Amigo es una palabra muy seria como para dejarla en manos de una empresa de internet que convierte ese concepto, tan noble, en moneda de cambio de un pingüe negocio que solo reporta beneficios al señor Zuckerberg y a sus accionistas. No soy tan apocalíptico como Evgeny Morozov y valoro las oportunidades que aportan ésta y otras plataformas de comunicación online, pero creo que conviene ubicar las piezas de nuestra experiencia vital, digital y analógica, en los lugares correctos.
Hace tiempo escribí que se puede ser amigo de un avatar y sigo pensando así, aunque eso nada tiene que ver con el icono de una mano cerrada con el pulgar alzado. Además, echo en falta en estas relaciones algo que para mí es fundamental en la amistad: el silencio.
Por su propia naturaleza, las redes digitales –en especial Facebook- incentivan a sus usuarios a desnudar el día a día de su intimidad sirviéndose de mecanismos de gratificación que les llevan a salivar con cada “like” o retuit.
Así, hemos convertido la comunicación en un juego de recompensas, un ejercicio pavloviano en el que la reflexión previa al acto de comunicar y el ejercicio sensato de esta actividad pierden peso ante la urgencia y la ocurrencia, dos características incrementan las posibilidades de éxito de nuestras actualizaciones en perfiles sociales.
Se trata de un reflejo condicionado que nos hace sentir reconfortados en la soledad de nuestra celda de paredes de cristal. Un pequeño espacio transparente desde el que compartimos la limitada visión que tenemos de la cárcel entera con los que se hallan más próximos a nosotros, en el inmenso “panóptico digital” descrito por Byung-Chul Han y que apenas pudieron intuir en toda eficacia y complejidad Foucault, Orwell o Bentham. Y todo ello en un entorno lúdico, visualmente atractivo, tecnológicamente amable, conceptualmente retador.
Frente a otras plataformas digitales, Facebook es especialmente indiscreta pues, al etiquetar a sus usuarios como “amigos”, invita a éstos a compartir intimidades en sus muros. No obliga a nadie a hacerlo y ofrece herramientas de segmentación para elegir el grosor del velo que cubre la intimidad de cada cual pero, cada día que pasa, la capacidad de decisión de los usuarios de plataformas online es más pequeña, pues la privacidad ha sido una de las primeras víctimas del proceso evolutivo digital. Entre todos la matamos y ella sola se murió.
Hoy cubrimos nuestras ventanas con gruesas cortinas para que nuestros vecinos no vean cómo nos desnudamos en la red. Y así, en Facebook, el usuario se sumerge en un torbellino de fotos familiares y comilonas, reflexiones trascendentales, cumpleaños, noticias virales, videos motivadores, instantáneas de crepúsculos y amaneceres, de viajes, juegos absurdos, etc.
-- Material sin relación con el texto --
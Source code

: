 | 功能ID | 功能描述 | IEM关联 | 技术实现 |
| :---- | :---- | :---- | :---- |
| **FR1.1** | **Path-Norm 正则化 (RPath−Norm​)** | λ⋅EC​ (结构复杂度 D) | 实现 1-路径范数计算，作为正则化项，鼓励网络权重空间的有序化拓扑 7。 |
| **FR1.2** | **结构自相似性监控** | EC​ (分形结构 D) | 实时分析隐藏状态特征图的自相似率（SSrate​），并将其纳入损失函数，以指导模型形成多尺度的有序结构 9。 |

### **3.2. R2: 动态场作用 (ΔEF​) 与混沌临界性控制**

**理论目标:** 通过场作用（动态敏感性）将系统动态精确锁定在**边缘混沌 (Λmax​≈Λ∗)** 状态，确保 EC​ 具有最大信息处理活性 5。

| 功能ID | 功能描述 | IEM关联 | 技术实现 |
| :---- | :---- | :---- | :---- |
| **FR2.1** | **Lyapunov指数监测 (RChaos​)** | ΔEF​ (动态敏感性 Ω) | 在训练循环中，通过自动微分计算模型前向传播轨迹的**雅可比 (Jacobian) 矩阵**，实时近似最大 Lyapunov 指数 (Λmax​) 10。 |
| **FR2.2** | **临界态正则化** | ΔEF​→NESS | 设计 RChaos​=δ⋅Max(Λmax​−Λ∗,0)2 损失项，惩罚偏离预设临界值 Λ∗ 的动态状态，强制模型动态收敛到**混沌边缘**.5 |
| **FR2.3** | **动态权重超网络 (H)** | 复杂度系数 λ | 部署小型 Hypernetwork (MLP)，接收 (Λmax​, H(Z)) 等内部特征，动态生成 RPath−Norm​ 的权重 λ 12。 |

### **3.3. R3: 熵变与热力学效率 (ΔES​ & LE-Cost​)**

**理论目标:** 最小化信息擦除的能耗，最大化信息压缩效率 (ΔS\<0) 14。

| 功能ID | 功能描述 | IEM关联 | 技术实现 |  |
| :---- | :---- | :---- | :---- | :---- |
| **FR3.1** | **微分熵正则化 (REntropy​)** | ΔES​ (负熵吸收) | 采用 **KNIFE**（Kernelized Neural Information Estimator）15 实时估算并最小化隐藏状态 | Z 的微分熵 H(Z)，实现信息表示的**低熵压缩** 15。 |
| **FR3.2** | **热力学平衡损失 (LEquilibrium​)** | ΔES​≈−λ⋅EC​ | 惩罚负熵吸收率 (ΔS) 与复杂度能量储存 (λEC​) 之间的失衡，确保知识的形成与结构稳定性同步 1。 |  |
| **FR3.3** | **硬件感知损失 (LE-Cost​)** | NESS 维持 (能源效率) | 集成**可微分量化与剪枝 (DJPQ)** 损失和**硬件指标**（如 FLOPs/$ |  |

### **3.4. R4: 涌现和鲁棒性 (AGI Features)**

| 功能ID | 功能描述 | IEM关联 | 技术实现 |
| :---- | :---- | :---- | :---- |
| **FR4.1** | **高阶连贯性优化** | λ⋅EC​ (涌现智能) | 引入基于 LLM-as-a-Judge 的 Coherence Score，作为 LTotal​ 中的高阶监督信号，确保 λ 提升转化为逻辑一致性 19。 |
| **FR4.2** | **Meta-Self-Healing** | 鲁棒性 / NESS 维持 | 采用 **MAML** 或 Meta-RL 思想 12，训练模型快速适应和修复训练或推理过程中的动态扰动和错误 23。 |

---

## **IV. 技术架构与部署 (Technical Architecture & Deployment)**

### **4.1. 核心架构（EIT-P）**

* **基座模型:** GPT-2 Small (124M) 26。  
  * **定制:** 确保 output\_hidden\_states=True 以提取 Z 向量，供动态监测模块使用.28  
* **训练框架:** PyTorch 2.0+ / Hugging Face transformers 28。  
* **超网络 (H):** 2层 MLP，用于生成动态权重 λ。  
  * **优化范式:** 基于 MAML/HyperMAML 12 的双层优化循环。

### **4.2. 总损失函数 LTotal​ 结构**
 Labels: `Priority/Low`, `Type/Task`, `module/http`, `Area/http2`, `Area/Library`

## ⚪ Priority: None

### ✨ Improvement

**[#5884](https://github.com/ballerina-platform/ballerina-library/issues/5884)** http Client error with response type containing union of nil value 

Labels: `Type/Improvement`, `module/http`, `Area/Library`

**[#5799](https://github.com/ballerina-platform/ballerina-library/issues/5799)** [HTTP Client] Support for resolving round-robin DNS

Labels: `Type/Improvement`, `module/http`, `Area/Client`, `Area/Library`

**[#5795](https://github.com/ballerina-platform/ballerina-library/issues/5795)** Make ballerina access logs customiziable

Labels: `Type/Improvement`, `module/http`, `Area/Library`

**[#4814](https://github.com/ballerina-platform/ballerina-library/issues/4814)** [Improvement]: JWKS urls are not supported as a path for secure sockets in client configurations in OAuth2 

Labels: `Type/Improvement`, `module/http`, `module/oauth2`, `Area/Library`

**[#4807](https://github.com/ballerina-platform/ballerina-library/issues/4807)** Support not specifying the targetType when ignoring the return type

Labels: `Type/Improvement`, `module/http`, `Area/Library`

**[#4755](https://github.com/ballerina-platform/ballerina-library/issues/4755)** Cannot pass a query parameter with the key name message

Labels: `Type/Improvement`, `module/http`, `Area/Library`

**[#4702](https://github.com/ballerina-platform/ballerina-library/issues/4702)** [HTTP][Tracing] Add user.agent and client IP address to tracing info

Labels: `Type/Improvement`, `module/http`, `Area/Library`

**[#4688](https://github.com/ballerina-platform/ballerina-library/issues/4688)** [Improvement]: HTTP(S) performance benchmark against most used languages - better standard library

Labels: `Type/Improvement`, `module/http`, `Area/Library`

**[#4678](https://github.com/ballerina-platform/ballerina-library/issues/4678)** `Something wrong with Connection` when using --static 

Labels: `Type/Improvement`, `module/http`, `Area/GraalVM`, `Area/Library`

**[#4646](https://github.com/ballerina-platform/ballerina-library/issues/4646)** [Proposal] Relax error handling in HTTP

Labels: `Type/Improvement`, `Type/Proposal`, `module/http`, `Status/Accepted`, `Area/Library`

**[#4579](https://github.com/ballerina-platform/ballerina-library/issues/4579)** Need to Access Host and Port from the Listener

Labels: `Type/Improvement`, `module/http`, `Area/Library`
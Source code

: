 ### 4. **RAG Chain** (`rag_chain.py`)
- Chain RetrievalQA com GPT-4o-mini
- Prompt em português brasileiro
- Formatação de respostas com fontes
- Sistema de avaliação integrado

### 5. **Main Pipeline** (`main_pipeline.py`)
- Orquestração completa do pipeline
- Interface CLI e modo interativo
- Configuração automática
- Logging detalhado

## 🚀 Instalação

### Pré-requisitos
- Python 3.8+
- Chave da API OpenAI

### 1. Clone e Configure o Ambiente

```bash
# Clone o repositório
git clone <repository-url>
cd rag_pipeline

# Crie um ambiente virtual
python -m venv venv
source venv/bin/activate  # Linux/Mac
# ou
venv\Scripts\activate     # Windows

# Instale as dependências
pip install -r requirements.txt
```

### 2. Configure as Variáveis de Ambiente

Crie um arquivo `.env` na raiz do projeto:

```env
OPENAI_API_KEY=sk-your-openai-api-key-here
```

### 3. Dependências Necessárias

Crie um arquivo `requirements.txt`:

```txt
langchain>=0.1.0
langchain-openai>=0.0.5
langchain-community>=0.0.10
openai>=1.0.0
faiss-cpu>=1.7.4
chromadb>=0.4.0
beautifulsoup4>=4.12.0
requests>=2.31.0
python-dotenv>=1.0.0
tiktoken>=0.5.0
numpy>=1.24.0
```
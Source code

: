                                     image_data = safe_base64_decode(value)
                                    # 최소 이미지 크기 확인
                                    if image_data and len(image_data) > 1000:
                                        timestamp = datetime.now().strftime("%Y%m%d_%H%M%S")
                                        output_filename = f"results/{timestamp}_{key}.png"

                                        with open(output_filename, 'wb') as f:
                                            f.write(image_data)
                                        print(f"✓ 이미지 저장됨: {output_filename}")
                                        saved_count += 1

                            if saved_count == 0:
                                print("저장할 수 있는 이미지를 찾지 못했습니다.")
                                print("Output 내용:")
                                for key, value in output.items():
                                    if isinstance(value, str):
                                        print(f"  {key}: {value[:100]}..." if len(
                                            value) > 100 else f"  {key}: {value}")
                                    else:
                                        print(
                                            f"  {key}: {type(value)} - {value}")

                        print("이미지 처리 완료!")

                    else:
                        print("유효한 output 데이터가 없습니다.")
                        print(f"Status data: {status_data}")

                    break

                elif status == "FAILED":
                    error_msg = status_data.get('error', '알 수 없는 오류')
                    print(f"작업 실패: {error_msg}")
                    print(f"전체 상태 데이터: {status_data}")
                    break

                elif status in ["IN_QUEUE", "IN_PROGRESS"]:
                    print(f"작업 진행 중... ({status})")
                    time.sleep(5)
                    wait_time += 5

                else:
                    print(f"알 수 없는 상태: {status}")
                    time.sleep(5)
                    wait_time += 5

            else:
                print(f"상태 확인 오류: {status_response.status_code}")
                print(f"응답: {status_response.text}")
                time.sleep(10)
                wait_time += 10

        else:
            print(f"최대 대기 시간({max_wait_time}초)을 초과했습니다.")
Un batiburrillo de contenidos compartidos por personas que, a veces, son amigos y, otras, apenas conocidos cuyas peripecias vitales nos vemos abocados a seguir por una suerte de protocolo escrito por nadie y leído por todos.
Días atrás decidí eliminar mis vínculos con los que eran mis “amigos” en esta red, reservando mi perfil para uso familiar
¿Qué tiene esto que ver con la amistad? Y, más importante, ¿qué tiene esto que ver conmigo? Como no supe responder a estas preguntas, días atrás decidí eliminar mis vínculos con los que eran mis “amigos” en esta red, reservando mi perfil para uso familiar pues sí me parece una buena herramienta para mantener el contacto con seres queridos a los que no se puede ver con la frecuencia deseada. Además, como es indudable también su capacidad de difusión, mantengo viva una página que actualizo con contenidos profesionales.
Admitiendo mi derrota parcial en esta reafirmación como individuo frente a la presión del gigante digital, no titulé este texto “Cómo rompí con Facebook”, sino “Cómo rompí con mis amigos en Facebook”. Personas a las que me vi obligado a dar explicaciones sobre mi decisión, asumiendo que se las debía, y con los que espero seguir compartiendo reflexiones o anécdotas en otras plataformas más “frías”, como Twitter, o, si se tercia, en algún bar.
Disfrutaré allí de la conversación, tratando de olvidar el “selfie” que mi interlocutor se hizo en traje de baño, durante sus últimas vacaciones en la costa, y esperando que él no recuerde las imágenes de mi última escapada nocturna. Y quién sabe si, con tiempo, surgirá la amistad entre nosotros.
En este mundo enredado, es difícil resistirse a la inercia de las plataformas sociales pero sí se puede tratar de hacer un uso más racional -libre si se quiere-, de estas herramientas de comunicación. Decidir, por lo menos, a quién concedemos el tratamiento de amigo sin que alguien, pensando en la cotización en bolsa de su empresa, se apresure a hacerlo por nosotros.